START WORKING DATA

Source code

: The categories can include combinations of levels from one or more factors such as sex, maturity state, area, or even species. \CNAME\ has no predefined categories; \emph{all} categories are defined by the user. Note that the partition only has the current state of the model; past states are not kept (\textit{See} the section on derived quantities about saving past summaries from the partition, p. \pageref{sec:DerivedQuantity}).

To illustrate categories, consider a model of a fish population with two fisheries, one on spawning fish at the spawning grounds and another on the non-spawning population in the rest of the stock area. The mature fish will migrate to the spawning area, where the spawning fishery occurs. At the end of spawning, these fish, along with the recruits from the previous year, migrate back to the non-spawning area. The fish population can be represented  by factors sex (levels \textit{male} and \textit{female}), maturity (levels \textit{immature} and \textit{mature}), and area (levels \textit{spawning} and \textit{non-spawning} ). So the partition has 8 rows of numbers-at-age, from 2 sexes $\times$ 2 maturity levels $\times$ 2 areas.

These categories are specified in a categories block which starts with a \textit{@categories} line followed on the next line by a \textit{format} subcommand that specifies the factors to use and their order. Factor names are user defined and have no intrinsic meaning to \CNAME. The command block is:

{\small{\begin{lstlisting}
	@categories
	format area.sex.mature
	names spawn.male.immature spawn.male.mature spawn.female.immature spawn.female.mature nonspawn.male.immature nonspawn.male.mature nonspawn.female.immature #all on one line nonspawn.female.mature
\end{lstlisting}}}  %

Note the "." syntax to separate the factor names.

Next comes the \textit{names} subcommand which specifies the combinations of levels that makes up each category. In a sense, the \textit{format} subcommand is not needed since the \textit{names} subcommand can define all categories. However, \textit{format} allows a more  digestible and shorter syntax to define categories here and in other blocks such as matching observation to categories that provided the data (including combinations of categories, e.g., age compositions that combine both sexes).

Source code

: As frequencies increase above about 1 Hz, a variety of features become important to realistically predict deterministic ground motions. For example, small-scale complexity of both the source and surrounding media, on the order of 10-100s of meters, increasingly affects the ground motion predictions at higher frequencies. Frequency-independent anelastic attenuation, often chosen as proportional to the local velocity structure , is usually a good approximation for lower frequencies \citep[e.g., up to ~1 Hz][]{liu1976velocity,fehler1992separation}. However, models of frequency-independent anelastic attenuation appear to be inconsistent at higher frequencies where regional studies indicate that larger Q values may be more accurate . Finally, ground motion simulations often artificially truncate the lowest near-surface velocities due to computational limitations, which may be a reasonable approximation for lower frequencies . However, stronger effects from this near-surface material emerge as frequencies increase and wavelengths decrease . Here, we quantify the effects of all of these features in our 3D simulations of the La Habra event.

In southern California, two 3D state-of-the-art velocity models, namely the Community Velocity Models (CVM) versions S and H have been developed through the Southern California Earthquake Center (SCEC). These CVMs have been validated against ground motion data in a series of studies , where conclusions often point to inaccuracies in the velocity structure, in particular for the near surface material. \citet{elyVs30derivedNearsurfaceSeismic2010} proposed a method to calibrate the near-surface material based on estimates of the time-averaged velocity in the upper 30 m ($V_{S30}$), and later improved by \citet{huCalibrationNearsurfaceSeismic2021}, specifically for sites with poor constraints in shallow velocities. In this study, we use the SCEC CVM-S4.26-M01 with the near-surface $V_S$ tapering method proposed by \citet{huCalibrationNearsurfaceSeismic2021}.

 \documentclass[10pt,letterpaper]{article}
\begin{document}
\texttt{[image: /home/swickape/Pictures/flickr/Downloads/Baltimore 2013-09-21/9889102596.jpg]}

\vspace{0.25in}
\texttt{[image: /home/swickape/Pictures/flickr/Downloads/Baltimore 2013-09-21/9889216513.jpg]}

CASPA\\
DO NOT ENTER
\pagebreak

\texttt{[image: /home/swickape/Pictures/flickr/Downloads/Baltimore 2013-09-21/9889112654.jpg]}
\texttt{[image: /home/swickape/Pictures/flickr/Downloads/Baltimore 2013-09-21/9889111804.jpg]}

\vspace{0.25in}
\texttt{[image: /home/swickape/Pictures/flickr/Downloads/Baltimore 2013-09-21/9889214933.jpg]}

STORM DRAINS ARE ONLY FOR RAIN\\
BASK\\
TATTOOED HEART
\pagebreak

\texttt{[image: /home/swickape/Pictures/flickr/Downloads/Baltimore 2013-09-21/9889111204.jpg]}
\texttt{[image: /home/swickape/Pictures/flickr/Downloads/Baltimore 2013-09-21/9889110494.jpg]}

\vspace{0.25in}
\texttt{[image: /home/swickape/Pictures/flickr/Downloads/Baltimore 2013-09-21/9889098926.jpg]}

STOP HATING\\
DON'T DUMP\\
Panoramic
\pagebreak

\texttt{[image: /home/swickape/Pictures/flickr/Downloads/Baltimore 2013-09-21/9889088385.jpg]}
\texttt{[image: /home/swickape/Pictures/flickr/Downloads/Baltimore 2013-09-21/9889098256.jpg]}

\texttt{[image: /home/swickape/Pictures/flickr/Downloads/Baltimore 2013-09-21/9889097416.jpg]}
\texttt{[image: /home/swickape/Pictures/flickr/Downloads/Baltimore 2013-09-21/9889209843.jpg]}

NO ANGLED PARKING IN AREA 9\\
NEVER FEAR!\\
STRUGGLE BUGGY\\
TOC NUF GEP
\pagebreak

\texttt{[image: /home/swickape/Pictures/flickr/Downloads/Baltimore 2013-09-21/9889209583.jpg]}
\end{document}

END WORKING DATA

• _THE PROBLEM_: Print each line, starting with the one that contains "NEVER FEAR!\\" and ending with the last line of the data, exactly as it stands and with no other lines.

• _TASK RESPONSE_:
NEVER FEAR!\\
STRUGGLE BUGGY\\
TOC NUF GEP
\pagebreak

\texttt{[image: /home/swickape/Pictures/flickr/Downloads/Baltimore 2013-09-21/9889209583.jpg]}
\end{document}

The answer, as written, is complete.